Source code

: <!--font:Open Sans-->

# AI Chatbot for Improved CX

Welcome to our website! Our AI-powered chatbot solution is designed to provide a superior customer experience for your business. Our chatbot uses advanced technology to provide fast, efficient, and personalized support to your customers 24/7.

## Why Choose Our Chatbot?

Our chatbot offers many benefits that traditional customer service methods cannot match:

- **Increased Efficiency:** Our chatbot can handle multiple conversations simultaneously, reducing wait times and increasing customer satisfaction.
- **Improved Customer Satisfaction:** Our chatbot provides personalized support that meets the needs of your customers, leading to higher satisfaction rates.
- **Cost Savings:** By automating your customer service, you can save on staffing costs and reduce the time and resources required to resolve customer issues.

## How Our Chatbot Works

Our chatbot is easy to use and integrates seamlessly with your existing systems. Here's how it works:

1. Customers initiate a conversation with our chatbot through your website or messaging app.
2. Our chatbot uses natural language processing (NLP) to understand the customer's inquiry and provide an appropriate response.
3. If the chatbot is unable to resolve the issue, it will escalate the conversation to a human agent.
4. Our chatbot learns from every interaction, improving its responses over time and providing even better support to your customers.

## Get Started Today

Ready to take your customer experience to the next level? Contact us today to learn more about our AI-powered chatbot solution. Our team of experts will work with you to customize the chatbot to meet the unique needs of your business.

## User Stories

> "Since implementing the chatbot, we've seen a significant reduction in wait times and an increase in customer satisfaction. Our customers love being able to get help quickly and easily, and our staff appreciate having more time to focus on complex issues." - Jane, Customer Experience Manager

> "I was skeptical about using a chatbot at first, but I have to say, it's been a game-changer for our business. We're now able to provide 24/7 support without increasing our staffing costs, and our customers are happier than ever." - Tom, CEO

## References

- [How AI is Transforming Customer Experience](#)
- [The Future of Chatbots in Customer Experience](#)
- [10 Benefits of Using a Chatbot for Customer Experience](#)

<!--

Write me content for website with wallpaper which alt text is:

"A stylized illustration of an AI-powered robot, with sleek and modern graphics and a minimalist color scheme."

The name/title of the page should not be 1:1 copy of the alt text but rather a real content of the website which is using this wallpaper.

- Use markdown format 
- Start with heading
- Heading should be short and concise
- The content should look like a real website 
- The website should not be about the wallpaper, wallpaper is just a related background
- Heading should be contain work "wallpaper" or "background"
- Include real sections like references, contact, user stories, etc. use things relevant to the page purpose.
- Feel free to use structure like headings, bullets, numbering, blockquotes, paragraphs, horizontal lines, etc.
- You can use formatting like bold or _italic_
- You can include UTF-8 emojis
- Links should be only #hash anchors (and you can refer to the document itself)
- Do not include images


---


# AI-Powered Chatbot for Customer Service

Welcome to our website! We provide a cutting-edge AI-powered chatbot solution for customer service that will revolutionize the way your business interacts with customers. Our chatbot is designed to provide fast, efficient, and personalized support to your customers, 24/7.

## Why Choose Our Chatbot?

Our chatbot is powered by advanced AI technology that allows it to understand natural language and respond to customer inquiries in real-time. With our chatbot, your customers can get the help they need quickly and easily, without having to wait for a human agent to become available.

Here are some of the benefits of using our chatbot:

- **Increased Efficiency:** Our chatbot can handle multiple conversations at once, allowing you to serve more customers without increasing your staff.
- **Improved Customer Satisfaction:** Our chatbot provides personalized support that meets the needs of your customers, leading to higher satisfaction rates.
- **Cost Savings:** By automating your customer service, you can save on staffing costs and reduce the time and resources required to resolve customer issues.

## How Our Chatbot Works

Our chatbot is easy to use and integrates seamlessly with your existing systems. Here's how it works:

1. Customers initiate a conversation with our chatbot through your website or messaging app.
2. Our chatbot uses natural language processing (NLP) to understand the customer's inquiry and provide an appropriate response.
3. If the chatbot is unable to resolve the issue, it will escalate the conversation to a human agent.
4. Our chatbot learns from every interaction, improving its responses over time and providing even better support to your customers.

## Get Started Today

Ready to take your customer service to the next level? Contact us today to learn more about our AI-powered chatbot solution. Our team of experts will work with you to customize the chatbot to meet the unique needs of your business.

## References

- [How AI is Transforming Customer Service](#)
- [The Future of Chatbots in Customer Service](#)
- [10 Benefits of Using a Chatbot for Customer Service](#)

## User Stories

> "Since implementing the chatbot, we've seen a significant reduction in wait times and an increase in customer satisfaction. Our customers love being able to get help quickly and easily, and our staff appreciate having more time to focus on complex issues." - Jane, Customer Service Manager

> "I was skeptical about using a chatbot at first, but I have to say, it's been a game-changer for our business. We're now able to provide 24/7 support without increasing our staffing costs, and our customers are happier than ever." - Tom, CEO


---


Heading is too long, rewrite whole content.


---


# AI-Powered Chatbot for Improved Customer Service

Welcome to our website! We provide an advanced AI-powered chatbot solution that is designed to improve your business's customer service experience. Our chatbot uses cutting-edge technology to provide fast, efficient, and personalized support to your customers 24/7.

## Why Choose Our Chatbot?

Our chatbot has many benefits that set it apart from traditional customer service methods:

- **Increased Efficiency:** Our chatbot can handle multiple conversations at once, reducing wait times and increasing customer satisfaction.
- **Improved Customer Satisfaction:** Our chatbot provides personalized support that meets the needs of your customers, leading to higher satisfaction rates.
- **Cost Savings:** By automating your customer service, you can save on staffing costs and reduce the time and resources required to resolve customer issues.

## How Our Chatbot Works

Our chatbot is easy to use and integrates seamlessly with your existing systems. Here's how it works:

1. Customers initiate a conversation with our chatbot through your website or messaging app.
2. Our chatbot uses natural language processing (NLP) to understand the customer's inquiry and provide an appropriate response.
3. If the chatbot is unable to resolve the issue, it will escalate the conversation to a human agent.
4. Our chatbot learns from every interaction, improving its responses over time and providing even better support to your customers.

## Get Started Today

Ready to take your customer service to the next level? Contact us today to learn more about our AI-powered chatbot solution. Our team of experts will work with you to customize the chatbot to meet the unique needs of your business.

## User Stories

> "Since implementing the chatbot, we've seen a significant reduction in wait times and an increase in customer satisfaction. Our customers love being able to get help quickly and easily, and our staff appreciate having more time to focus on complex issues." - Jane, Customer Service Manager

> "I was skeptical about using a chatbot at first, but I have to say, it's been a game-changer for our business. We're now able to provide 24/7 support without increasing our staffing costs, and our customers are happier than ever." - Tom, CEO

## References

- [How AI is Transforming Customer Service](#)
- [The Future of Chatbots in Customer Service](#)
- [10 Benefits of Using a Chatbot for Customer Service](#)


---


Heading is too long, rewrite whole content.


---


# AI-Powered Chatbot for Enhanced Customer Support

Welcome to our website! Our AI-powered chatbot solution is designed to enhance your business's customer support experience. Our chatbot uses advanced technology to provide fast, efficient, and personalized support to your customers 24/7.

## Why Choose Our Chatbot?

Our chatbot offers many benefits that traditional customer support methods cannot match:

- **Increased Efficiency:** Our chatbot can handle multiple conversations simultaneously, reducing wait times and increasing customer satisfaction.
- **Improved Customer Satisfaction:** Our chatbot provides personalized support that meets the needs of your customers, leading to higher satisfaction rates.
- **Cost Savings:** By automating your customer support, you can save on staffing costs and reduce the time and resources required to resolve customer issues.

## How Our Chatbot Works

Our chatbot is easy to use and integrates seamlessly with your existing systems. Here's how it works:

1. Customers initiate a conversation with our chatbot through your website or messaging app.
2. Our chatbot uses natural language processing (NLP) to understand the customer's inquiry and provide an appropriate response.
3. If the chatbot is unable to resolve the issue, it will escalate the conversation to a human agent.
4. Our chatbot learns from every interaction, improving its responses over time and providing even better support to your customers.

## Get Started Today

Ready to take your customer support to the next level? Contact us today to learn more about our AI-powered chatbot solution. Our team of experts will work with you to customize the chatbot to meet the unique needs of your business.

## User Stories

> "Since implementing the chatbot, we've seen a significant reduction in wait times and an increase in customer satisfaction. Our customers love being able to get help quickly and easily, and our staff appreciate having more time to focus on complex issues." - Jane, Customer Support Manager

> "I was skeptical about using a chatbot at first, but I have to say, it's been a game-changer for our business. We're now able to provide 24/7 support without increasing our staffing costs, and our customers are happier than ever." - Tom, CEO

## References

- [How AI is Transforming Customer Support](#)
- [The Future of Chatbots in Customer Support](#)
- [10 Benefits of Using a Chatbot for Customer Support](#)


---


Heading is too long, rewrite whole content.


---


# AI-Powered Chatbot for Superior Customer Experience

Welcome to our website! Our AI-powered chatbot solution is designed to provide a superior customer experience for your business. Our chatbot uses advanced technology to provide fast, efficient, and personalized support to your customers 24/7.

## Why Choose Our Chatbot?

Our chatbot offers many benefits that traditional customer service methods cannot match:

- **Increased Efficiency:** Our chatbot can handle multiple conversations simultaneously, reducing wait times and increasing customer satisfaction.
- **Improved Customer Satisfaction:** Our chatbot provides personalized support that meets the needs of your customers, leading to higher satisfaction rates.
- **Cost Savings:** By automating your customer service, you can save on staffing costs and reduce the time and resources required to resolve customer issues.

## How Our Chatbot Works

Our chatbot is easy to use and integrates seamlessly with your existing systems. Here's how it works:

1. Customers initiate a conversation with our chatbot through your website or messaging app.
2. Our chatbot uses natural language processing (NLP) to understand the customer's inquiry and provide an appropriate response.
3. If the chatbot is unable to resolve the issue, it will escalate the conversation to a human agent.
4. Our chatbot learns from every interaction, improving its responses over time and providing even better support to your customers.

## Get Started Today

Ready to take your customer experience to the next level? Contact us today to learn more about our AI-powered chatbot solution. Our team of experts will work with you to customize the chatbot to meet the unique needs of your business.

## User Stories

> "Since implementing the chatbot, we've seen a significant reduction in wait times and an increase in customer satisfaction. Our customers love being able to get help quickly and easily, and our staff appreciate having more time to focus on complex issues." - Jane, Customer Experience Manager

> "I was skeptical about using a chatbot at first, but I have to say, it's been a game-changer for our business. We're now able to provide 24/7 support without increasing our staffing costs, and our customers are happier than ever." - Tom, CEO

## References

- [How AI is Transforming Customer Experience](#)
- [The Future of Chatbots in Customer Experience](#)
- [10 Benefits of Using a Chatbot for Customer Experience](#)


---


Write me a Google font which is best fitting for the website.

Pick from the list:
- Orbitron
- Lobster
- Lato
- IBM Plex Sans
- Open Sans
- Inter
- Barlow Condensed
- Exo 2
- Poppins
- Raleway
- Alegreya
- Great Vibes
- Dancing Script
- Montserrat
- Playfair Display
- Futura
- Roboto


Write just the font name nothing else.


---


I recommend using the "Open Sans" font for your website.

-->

* * * *

EXERCISE REQUIREMENTS
In the listing above, take the line containing "- IBM Plex Sans" as the start and write out every line through the last one exactly, with nothing added.

ANSWER SPACE
- IBM Plex Sans
- Open Sans
- Inter
- Barlow Condensed
- Exo 2
- Poppins
- Raleway
- Alegreya
- Great Vibes
- Dancing Script
- Montserrat
- Playfair Display
- Futura
- Roboto


Write just the font name nothing else.


---


I recommend using the "Open Sans" font for your website.

-->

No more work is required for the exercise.